Two Zero-Days Fixed in Microsoft Patch Rollout
September's Patch Tuesday addressed 80 vulnerabilities, two of which have already been exploited in the wild.
This month's Patch Tuesday arrived with fixes for 80 vulnerabilities, 17 of which are categorized as Critical and two of which had been exploited in the wild before Microsoft issued patches. Three of the bugs patched today were already known at the time fixes were released.
Updates delivered today cover apps and services including Microsoft Windows, Microsoft Edge, Internet Explorer, Office and Microsoft Office Services and Web Apps, ChakraCore, Visual Studio, Skype for Business, Microsoft Lync, .NET Framework, Exchange Server, Yammer, and Team Foundation Server. Of the bugs patched, 62 were ranked Important, one is Moderate, and three were publicly known.
The two zero-days are elevation of privilege vulnerabilities. CVE-2019-1215 is a local privilege escalation bug in the Winsock2 Integrated File System Layer. The flaw exists in the way Winsock handles objects in memory. A locally authenticated attacker could exploit this by running a specially crafted application; if successful, they could execute code with elevated privileges.
CVE-2019-1214 is a flaw that exists when the Windows Common Log File System (CLFS) improperly handles objects in memory. This could be exploited by an attacker who logs on to the system and runs a specially crafted application. If successful, they could run processes in an elevated context. Both zero-days patched today affect all supported versions of Windows.

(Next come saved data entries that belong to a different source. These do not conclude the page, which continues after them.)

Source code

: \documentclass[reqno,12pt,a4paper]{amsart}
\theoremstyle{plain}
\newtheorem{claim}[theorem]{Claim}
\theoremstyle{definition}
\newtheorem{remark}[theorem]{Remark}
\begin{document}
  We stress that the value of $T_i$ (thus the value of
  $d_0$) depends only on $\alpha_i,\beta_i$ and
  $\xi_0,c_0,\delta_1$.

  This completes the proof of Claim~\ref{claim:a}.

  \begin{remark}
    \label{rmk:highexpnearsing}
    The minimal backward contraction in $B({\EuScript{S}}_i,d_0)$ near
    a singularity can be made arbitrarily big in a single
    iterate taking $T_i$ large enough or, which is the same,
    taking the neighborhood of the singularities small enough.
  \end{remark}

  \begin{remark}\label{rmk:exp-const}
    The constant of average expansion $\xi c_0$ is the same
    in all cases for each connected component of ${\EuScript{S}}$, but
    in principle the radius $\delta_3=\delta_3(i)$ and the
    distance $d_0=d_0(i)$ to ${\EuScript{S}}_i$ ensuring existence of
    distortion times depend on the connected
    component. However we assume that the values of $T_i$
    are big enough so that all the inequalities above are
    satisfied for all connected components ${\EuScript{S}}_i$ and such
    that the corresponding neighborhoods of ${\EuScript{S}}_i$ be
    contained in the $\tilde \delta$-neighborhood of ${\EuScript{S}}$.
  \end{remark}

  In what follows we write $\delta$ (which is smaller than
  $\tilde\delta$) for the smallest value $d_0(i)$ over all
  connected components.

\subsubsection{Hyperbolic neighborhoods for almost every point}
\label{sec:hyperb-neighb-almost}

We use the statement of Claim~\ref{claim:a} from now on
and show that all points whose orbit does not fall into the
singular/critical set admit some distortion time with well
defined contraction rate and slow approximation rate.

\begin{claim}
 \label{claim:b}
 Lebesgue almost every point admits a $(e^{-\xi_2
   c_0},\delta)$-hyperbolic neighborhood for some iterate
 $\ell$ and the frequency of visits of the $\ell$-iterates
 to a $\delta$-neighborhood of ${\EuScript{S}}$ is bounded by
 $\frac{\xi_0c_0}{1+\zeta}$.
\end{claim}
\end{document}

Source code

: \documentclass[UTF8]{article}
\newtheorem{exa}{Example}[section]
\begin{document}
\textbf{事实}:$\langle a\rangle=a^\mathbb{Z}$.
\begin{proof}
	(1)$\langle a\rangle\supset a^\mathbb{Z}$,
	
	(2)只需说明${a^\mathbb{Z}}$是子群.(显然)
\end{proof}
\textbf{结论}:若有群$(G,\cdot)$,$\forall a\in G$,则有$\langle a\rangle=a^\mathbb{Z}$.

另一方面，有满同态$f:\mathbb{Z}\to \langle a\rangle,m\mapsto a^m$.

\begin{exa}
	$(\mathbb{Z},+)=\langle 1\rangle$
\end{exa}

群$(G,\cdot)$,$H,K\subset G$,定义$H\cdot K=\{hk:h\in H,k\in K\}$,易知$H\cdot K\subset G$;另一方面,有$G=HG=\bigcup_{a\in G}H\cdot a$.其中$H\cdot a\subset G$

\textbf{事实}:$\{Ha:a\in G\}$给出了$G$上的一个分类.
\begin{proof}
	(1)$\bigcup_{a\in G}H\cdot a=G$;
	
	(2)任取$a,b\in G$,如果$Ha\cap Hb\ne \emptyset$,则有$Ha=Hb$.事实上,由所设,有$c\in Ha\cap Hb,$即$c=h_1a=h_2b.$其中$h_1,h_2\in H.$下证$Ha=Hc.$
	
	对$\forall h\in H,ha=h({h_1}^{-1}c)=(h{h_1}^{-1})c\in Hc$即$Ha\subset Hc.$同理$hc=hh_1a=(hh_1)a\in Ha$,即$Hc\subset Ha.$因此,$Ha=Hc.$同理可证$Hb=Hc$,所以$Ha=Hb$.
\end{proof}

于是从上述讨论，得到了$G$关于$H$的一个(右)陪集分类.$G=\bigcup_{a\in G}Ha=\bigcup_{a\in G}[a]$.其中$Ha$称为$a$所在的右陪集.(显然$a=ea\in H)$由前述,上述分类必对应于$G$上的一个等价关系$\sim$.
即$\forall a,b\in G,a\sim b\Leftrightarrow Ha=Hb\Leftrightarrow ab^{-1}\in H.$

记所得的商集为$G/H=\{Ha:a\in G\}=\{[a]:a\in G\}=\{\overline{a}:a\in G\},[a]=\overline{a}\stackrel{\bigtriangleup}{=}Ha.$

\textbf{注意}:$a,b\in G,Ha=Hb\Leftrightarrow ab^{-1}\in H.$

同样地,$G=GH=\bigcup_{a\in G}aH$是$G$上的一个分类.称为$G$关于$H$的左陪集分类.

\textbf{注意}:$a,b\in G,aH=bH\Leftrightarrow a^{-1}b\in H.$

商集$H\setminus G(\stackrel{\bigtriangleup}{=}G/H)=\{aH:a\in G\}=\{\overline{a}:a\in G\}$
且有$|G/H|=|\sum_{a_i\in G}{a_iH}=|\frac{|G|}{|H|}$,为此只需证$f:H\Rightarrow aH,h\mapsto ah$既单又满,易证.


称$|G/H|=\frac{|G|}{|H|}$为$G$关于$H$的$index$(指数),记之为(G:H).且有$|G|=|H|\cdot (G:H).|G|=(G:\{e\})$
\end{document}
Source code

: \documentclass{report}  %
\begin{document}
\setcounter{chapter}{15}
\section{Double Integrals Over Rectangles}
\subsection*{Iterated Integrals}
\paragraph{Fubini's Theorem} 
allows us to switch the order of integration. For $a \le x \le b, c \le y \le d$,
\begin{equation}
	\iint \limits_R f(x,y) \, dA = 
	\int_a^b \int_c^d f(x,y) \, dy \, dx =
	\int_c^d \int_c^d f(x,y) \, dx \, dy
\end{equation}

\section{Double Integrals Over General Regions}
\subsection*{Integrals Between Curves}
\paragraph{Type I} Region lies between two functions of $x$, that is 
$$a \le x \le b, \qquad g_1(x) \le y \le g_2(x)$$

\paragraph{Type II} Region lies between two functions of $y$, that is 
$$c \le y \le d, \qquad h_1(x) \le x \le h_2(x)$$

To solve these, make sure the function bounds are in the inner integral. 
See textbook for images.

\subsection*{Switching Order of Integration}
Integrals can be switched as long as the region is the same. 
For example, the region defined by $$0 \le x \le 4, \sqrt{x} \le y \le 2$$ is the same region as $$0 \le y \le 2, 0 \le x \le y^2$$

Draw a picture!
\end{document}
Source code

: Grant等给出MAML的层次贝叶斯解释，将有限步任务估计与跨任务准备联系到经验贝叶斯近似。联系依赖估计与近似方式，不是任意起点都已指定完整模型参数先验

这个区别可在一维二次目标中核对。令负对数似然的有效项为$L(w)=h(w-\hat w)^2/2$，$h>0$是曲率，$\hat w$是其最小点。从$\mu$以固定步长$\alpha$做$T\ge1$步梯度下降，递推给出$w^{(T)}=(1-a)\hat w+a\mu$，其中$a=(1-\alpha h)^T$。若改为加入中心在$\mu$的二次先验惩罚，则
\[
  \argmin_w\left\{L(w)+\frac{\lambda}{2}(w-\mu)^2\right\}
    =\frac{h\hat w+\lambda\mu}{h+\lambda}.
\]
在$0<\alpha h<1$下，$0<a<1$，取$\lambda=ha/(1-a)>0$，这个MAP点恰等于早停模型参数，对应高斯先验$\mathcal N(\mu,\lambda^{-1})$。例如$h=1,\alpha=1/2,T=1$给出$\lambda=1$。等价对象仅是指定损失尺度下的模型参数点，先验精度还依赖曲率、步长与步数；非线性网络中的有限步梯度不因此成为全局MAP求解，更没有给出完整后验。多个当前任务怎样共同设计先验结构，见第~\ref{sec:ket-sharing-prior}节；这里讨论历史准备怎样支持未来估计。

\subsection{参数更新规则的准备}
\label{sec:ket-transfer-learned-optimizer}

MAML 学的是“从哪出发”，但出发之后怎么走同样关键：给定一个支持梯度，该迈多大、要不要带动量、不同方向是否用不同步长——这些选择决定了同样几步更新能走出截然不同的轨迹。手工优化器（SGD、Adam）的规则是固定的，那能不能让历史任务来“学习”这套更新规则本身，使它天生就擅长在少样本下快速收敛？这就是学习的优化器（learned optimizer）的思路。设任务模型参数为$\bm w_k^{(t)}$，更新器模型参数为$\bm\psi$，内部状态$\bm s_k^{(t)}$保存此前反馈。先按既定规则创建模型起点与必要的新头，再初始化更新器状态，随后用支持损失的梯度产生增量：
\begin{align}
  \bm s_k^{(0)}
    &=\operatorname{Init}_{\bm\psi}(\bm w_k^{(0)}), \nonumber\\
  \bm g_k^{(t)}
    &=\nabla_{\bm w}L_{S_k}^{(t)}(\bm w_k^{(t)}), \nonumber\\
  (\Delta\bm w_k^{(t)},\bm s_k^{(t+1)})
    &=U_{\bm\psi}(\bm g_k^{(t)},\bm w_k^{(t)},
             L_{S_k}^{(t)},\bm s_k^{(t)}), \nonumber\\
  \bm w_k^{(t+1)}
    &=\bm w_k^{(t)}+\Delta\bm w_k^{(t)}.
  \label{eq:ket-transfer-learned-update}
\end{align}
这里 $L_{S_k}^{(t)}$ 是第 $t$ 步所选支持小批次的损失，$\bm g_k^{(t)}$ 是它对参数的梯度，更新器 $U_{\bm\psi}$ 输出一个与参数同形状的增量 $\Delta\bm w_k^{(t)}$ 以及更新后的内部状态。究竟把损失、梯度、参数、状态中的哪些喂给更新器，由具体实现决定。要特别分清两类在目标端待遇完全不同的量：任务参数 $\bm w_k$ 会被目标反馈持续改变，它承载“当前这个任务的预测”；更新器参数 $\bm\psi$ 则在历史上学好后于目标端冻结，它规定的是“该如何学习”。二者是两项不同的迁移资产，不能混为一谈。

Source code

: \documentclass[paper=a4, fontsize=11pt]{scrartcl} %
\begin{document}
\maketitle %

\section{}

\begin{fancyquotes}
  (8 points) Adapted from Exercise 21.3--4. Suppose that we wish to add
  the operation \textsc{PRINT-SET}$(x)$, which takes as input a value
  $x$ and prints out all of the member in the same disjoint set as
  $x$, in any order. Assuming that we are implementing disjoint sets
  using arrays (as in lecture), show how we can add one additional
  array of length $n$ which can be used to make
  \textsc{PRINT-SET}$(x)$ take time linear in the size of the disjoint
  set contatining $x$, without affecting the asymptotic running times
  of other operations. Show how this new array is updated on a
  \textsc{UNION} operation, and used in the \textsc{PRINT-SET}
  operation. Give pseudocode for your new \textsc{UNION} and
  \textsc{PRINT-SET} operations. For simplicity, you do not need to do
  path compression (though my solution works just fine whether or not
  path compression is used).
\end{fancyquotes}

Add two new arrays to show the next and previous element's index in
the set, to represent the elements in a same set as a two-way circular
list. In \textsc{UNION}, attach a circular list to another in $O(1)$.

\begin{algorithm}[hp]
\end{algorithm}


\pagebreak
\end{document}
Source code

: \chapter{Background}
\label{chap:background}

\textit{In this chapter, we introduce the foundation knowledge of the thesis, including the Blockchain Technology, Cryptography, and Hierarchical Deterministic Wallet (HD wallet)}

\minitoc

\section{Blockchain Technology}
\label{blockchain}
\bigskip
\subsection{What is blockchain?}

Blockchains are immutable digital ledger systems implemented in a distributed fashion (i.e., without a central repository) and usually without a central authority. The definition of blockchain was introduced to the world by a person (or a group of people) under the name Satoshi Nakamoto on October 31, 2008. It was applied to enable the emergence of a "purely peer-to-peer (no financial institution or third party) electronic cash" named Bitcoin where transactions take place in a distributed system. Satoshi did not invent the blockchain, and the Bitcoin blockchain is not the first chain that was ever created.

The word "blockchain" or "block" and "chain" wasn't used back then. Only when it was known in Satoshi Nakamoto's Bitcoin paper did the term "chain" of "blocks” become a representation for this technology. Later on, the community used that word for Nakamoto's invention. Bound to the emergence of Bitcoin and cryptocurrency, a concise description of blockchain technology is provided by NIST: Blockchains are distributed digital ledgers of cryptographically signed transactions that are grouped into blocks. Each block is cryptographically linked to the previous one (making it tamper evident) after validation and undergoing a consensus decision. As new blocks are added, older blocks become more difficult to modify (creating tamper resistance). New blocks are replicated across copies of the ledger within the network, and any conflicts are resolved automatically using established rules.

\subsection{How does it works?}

"Elevation of privilege vulnerabilities are utilized by attackers post-compromise, once they've managed to gain access to a system in order to execute code on their target systems with elevated privileges," says Satnam Narang, senior research engineer at Tenable, of how someone could abuse this access.
Four critical vulnerabilities in Remote Desktop Client were patched this month: CVE-2019-1290, CVE-2019-1291, CVE-2019-0787, and CVE-2019-0788. The former two affect all supported versions of Windows; the latter two affect only non-Server editions of the operating system. Remote Desktop Client patches are a Patch Tuesday pattern of the past few months: May brought the wormable BlueKeep vulnerability, for example, and August brought DejaBlue. Experts say the latest flaws aren't as urgent.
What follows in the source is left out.